PROBLEM STATEMENT
Word for word, repeat the lines of the records from the one containing "- [x] 需要您确保您的安卓环境可以成功build apk" through the last line, both included.

##########

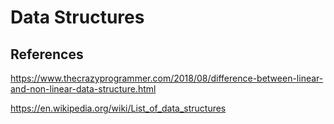 # Data Structures

## References

https://www.thecrazyprogrammer.com/2018/08/difference-between-linear-and-non-linear-data-structure.html

https://en.wikipedia.org/wiki/List_of_data_structures
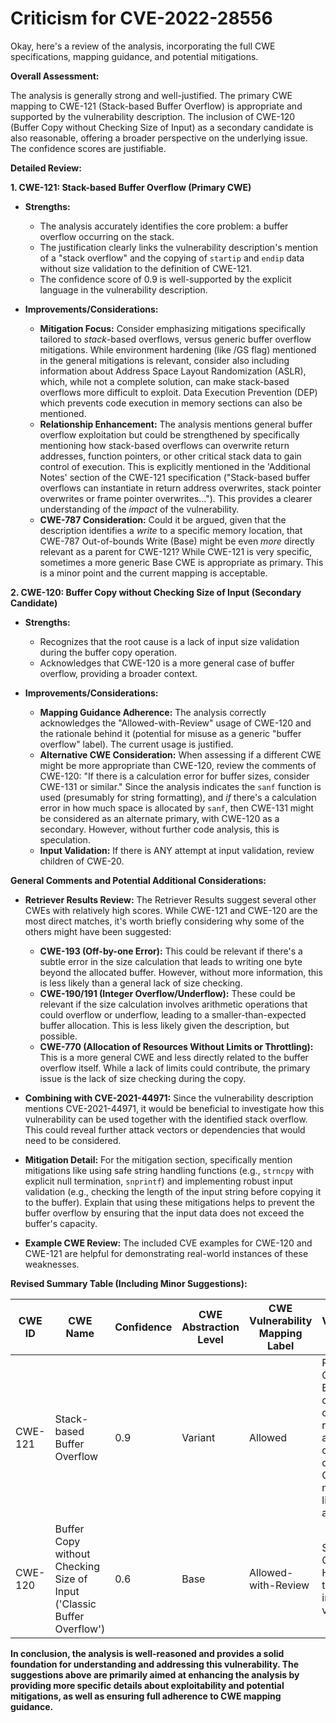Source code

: # Criticism for CVE-2022-28556

Okay, here's a review of the analysis, incorporating the full CWE specifications, mapping guidance, and potential mitigations.

**Overall Assessment:**

The analysis is generally strong and well-justified. The primary CWE mapping to CWE-121 (Stack-based Buffer Overflow) is appropriate and supported by the vulnerability description. The inclusion of CWE-120 (Buffer Copy without Checking Size of Input) as a secondary candidate is also reasonable, offering a broader perspective on the underlying issue. The confidence scores are justifiable.

**Detailed Review:**

**1. CWE-121: Stack-based Buffer Overflow (Primary CWE)**

*   **Strengths:**
    *   The analysis accurately identifies the core problem: a buffer overflow occurring on the stack.
    *   The justification clearly links the vulnerability description's mention of a "stack overflow" and the copying of `startip` and `endip` data without size validation to the definition of CWE-121.
    *   The confidence score of 0.9 is well-supported by the explicit language in the vulnerability description.

*   **Improvements/Considerations:**
    *   **Mitigation Focus:** Consider emphasizing mitigations specifically tailored to *stack*-based overflows, versus generic buffer overflow mitigations.  While environment hardening (like /GS flag) mentioned in the general mitigations is relevant, consider also including information about Address Space Layout Randomization (ASLR), which, while not a complete solution, can make stack-based overflows more difficult to exploit. Data Execution Prevention (DEP) which prevents code execution in memory sections can also be mentioned.
    *   **Relationship Enhancement:** The analysis mentions general buffer overflow exploitation but could be strengthened by specifically mentioning how stack-based overflows can overwrite return addresses, function pointers, or other critical stack data to gain control of execution. This is explicitly mentioned in the 'Additional Notes' section of the CWE-121 specification ("Stack-based buffer overflows can instantiate in return address overwrites, stack pointer overwrites or frame pointer overwrites...").  This provides a clearer understanding of the *impact* of the vulnerability.
    *   **CWE-787 Consideration:** Could it be argued, given that the description identifies a *write* to a specific memory location, that CWE-787 Out-of-bounds Write (Base) might be even *more* directly relevant as a parent for CWE-121?  While CWE-121 is very specific, sometimes a more generic Base CWE is appropriate as primary.  This is a minor point and the current mapping is acceptable.

**2. CWE-120: Buffer Copy without Checking Size of Input (Secondary Candidate)**

*   **Strengths:**
    *   Recognizes that the root cause is a lack of input size validation during the buffer copy operation.
    *   Acknowledges that CWE-120 is a more general case of buffer overflow, providing a broader context.

*   **Improvements/Considerations:**
    *   **Mapping Guidance Adherence:** The analysis correctly acknowledges the "Allowed-with-Review" usage of CWE-120 and the rationale behind it (potential for misuse as a generic "buffer overflow" label).  The current usage is justified.
    *   **Alternative CWE Consideration:** When assessing if a different CWE might be more appropriate than CWE-120, review the comments of CWE-120: "If there is a calculation error for buffer sizes, consider CWE-131 or similar." Since the analysis indicates the `sanf` function is used (presumably for string formatting), and *if* there's a calculation error in how much space is allocated by `sanf`, then CWE-131 might be considered as an alternate primary, with CWE-120 as a secondary. However, without further code analysis, this is speculation.
    *   **Input Validation:** If there is ANY attempt at input validation, review children of CWE-20.

**General Comments and Potential Additional Considerations:**

*   **Retriever Results Review:** The Retriever Results suggest several other CWEs with relatively high scores. While CWE-121 and CWE-120 are the most direct matches, it's worth briefly considering why some of the others might have been suggested:
    *   **CWE-193 (Off-by-one Error):** This could be relevant if there's a subtle error in the size calculation that leads to writing one byte beyond the allocated buffer. However, without more information, this is less likely than a general lack of size checking.
    *   **CWE-190/191 (Integer Overflow/Underflow):** These could be relevant if the size calculation involves arithmetic operations that could overflow or underflow, leading to a smaller-than-expected buffer allocation. This is less likely given the description, but possible.
    *   **CWE-770 (Allocation of Resources Without Limits or Throttling):** This is a more general CWE and less directly related to the buffer overflow itself. While a lack of limits could contribute, the primary issue is the lack of size checking during the copy.

*   **Combining with CVE-2021-44971:** Since the vulnerability description mentions CVE-2021-44971, it would be beneficial to investigate how this vulnerability can be used together with the identified stack overflow. This could reveal further attack vectors or dependencies that would need to be considered.

*   **Mitigation Detail:** For the mitigation section, specifically mention mitigations like using safe string handling functions (e.g., `strncpy` with explicit null termination, `snprintf`) and implementing robust input validation (e.g., checking the length of the input string before copying it to the buffer). Explain that using these mitigations helps to prevent the buffer overflow by ensuring that the input data does not exceed the buffer's capacity.

*   **Example CWE Review:** The included CVE examples for CWE-120 and CWE-121 are helpful for demonstrating real-world instances of these weaknesses.

**Revised Summary Table (Including Minor Suggestions):**

| CWE ID | CWE Name | Confidence | CWE Abstraction Level | CWE Vulnerability Mapping Label | CWE-Vulnerability Mapping Notes |
|---|---|---|---|---|---|
| CWE-121 | Stack-based Buffer Overflow | 0.9 | Variant | Allowed | Primary CWE.  Exploitability can involve overwriting return addresses or other stack data. Consider mitigations like ASLR and DEP.  |
| CWE-120 | Buffer Copy without Checking Size of Input ('Classic Buffer Overflow') | 0.6 | Base | Allowed-with-Review | Secondary Candidate.  Highlights the lack of input size validation. |

**In conclusion, the analysis is well-reasoned and provides a solid foundation for understanding and addressing this vulnerability. The suggestions above are primarily aimed at enhancing the analysis by providing more specific details about exploitability and potential mitigations, as well as ensuring full adherence to CWE mapping guidance.**
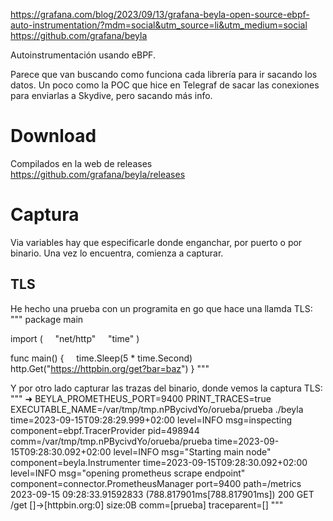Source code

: https://grafana.com/blog/2023/09/13/grafana-beyla-open-source-ebpf-auto-instrumentation/?mdm=social&utm_source=li&utm_medium=social
https://github.com/grafana/beyla

Autoinstrumentación usando eBPF.

Parece que van buscando como funciona cada librería para ir sacando los datos.
Un poco como la POC que hice en Telegraf de sacar las conexiones para enviarlas a Skydive, pero sacando más info.

# Download
Compilados en la web de releases
https://github.com/grafana/beyla/releases

# Captura
Via variables hay que especificarle donde enganchar, por puerto o por binario.
Una vez lo encuentra, comienza a capturar.

## TLS
He hecho una prueba con un programita en go que hace una llamda TLS:
"""
package main

import (
    "net/http"
    "time"
)

func main() {
    time.Sleep(5 * time.Second)
    http.Get("https://httpbin.org/get?bar=baz")
}
"""

Y por otro lado capturar las trazas del binario, donde vemos la captura TLS:
"""
➜ BEYLA_PROMETHEUS_PORT=9400 PRINT_TRACES=true EXECUTABLE_NAME=/var/tmp/tmp.nPBycivdYo/orueba/prueba ./beyla
time=2023-09-15T09:28:29.999+02:00 level=INFO msg=inspecting component=ebpf.TracerProvider pid=498944 comm=/var/tmp/tmp.nPBycivdYo/orueba/prueba
time=2023-09-15T09:28:30.092+02:00 level=INFO msg="Starting main node" component=beyla.Instrumenter
time=2023-09-15T09:28:30.092+02:00 level=INFO msg="opening prometheus scrape endpoint" component=connector.PrometheusManager port=9400 path=/metrics
2023-09-15 09:28:33.91592833 (788.817901ms[788.817901ms]) 200 GET /get []->[httpbin.org:0] size:0B comm=[prueba] traceparent=[]
"""
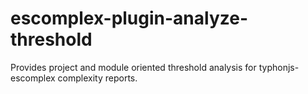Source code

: # escomplex-plugin-analyze-threshold
Provides project and module oriented threshold analysis for typhonjs-escomplex complexity reports.
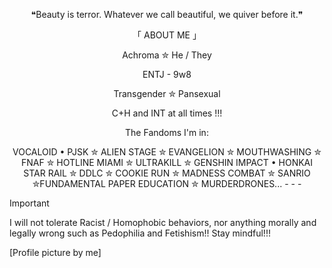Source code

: <p align="center">
❝Beauty is terror. Whatever we call beautiful, we quiver before it.❞
</p>
<p align="center">
「 ABOUT ME 」
<p align="center">
Achroma ✮ He / They
<p align="center">
ENTJ - 9w8
<p align="center">
Transgender ✮ Pansexual
<p align="center">
C+H and INT at all times !!! 
<p align="center">
The Fandoms I'm in: 
<p align="center">  
VOCALOID • PJSK ✮ ALIEN STAGE ✮ EVANGELION ✮ MOUTHWASHING ✮ FNAF ✮ HOTLINE MIAMI ✮ ULTRAKILL ✮ GENSHIN IMPACT • HONKAI STAR RAIL ✮ DDLC ✮  COOKIE RUN ✮ MADNESS COMBAT ✮ SANRIO ✮FUNDAMENTAL PAPER EDUCATION ✮ MURDERDRONES... 
-
-
-
  
> [!IMPORTANT]
> I will not tolerate Racist / Homophobic behaviors, nor anything morally and legally wrong such as Pedophilia and Fetishism!! 
Stay mindful!!! 

[Profile picture by me]


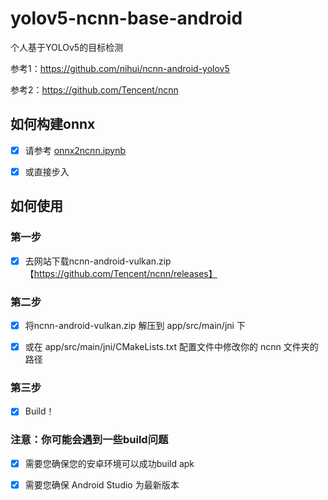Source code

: # yolov5-ncnn-base-android

个人基于YOLOv5的目标检测

参考1：https://github.com/nihui/ncnn-android-yolov5

参考2：https://github.com/Tencent/ncnn

## 如何构建onnx

- [x] 请参考 [onnx2ncnn.ipynb](onnx2ncnn.ipynb) 

- [x] 或直接步入

  [colab]: https://colab.research.google.com/drive/1e2tDu9o1H6lK7ZDXcRVSPWARu2xGfsQI?usp=sharing	"python-onnx-ncnn"

## 如何使用
### 第一步

- [x] 去网站下载ncnn-android-vulkan.zip【https://github.com/Tencent/ncnn/releases】

### 第二步
- [x] 将ncnn-android-vulkan.zip 解压到 app/src/main/jni 下

- [x] 或在 app/src/main/jni/CMakeLists.txt 配置文件中修改你的 ncnn 文件夹的路径

### 第三步
- [x] Build！

### 注意：你可能会遇到一些build问题

- [x] 需要您确保您的安卓环境可以成功build apk

- [x] 需要您确保 Android Studio 为最新版本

##########

ANSWER BELOW
- [x] 需要您确保您的安卓环境可以成功build apk

- [x] 需要您确保 Android Studio 为最新版本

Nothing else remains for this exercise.